*RECORDS PROVIDED*:
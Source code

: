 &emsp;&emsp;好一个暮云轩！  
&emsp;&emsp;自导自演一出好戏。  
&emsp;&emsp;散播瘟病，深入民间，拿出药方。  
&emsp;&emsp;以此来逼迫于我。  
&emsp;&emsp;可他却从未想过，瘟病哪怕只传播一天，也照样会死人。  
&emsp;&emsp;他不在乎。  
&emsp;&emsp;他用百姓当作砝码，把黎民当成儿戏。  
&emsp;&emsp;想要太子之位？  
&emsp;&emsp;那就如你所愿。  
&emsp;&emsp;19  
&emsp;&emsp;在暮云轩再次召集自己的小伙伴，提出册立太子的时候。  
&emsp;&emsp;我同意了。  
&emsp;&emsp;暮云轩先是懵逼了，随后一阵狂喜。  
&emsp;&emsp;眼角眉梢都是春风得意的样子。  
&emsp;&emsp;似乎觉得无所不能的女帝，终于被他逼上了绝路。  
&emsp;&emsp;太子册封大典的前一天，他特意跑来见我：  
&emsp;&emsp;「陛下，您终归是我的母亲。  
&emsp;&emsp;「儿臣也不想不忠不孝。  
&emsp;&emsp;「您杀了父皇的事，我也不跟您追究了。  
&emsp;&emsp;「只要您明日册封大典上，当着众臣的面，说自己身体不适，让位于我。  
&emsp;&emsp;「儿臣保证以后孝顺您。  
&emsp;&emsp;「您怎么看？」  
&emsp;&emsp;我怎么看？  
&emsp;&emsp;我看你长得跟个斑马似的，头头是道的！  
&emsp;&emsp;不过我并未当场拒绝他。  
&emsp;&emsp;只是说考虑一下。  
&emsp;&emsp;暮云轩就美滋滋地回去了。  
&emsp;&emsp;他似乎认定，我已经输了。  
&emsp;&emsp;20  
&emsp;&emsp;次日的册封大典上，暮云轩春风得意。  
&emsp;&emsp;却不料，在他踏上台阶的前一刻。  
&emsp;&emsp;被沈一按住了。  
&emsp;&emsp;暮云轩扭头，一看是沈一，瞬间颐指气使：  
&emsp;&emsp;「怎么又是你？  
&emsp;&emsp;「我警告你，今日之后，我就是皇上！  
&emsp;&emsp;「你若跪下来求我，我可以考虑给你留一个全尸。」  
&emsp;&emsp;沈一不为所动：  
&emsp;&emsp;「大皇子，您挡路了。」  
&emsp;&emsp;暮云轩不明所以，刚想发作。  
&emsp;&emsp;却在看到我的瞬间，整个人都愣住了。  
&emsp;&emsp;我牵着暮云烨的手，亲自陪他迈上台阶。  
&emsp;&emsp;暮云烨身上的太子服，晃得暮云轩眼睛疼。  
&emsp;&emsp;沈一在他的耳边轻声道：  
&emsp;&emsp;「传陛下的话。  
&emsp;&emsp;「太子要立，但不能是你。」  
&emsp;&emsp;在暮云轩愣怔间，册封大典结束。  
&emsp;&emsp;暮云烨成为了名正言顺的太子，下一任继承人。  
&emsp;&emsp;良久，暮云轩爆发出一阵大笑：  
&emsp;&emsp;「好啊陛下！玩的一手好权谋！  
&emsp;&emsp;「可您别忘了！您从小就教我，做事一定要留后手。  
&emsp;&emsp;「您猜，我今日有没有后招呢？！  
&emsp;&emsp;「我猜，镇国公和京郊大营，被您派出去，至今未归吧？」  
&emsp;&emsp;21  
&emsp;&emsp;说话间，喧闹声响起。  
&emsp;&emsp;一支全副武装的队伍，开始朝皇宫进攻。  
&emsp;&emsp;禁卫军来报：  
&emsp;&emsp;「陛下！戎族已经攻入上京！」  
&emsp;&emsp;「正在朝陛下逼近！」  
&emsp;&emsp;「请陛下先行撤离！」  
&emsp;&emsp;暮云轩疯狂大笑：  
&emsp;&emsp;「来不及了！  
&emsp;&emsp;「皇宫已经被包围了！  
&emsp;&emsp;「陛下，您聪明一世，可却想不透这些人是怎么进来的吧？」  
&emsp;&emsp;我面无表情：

*PROMPT*: Write out the records once more, precisely as they stand.

*TASK RESPONSE*:
Source code

: &emsp;&emsp;好一个暮云轩！  
&emsp;&emsp;自导自演一出好戏。  
&emsp;&emsp;散播瘟病，深入民间，拿出药方。  
&emsp;&emsp;以此来逼迫于我。  
&emsp;&emsp;可他却从未想过，瘟病哪怕只传播一天，也照样会死人。  
&emsp;&emsp;他不在乎。  
&emsp;&emsp;他用百姓当作砝码，把黎民当成儿戏。  
&emsp;&emsp;想要太子之位？  
&emsp;&emsp;那就如你所愿。  
&emsp;&emsp;19  
&emsp;&emsp;在暮云轩再次召集自己的小伙伴，提出册立太子的时候。  
&emsp;&emsp;我同意了。  
&emsp;&emsp;暮云轩先是懵逼了，随后一阵狂喜。  
&emsp;&emsp;眼角眉梢都是春风得意的样子。  
&emsp;&emsp;似乎觉得无所不能的女帝，终于被他逼上了绝路。  
&emsp;&emsp;太子册封大典的前一天，他特意跑来见我：  
&emsp;&emsp;「陛下，您终归是我的母亲。  
&emsp;&emsp;「儿臣也不想不忠不孝。  
&emsp;&emsp;「您杀了父皇的事，我也不跟您追究了。  
&emsp;&emsp;「只要您明日册封大典上，当着众臣的面，说自己身体不适，让位于我。  
&emsp;&emsp;「儿臣保证以后孝顺您。  
&emsp;&emsp;「您怎么看？」  
&emsp;&emsp;我怎么看？  
&emsp;&emsp;我看你长得跟个斑马似的，头头是道的！  
&emsp;&emsp;不过我并未当场拒绝他。  
&emsp;&emsp;只是说考虑一下。  
&emsp;&emsp;暮云轩就美滋滋地回去了。  
&emsp;&emsp;他似乎认定，我已经输了。  
&emsp;&emsp;20  
&emsp;&emsp;次日的册封大典上，暮云轩春风得意。  
&emsp;&emsp;却不料，在他踏上台阶的前一刻。  
&emsp;&emsp;被沈一按住了。  
&emsp;&emsp;暮云轩扭头，一看是沈一，瞬间颐指气使：  
&emsp;&emsp;「怎么又是你？  
&emsp;&emsp;「我警告你，今日之后，我就是皇上！  
&emsp;&emsp;「你若跪下来求我，我可以考虑给你留一个全尸。」  
&emsp;&emsp;沈一不为所动：  
&emsp;&emsp;「大皇子，您挡路了。」  
&emsp;&emsp;暮云轩不明所以，刚想发作。  
&emsp;&emsp;却在看到我的瞬间，整个人都愣住了。  
&emsp;&emsp;我牵着暮云烨的手，亲自陪他迈上台阶。  
&emsp;&emsp;暮云烨身上的太子服，晃得暮云轩眼睛疼。  
&emsp;&emsp;沈一在他的耳边轻声道：  
&emsp;&emsp;「传陛下的话。  
&emsp;&emsp;「太子要立，但不能是你。」  
&emsp;&emsp;在暮云轩愣怔间，册封大典结束。  
&emsp;&emsp;暮云烨成为了名正言顺的太子，下一任继承人。  
&emsp;&emsp;良久，暮云轩爆发出一阵大笑：  
&emsp;&emsp;「好啊陛下！玩的一手好权谋！  
&emsp;&emsp;「可您别忘了！您从小就教我，做事一定要留后手。  
&emsp;&emsp;「您猜，我今日有没有后招呢？！  
&emsp;&emsp;「我猜，镇国公和京郊大营，被您派出去，至今未归吧？」  
&emsp;&emsp;21  
&emsp;&emsp;说话间，喧闹声响起。  
&emsp;&emsp;一支全副武装的队伍，开始朝皇宫进攻。  
&emsp;&emsp;禁卫军来报：  
&emsp;&emsp;「陛下！戎族已经攻入上京！」  
&emsp;&emsp;「正在朝陛下逼近！」  
&emsp;&emsp;「请陛下先行撤离！」  
&emsp;&emsp;暮云轩疯狂大笑：  
&emsp;&emsp;「来不及了！  
&emsp;&emsp;「皇宫已经被包围了！  
&emsp;&emsp;「陛下，您聪明一世，可却想不透这些人是怎么进来的吧？」  
&emsp;&emsp;我面无表情：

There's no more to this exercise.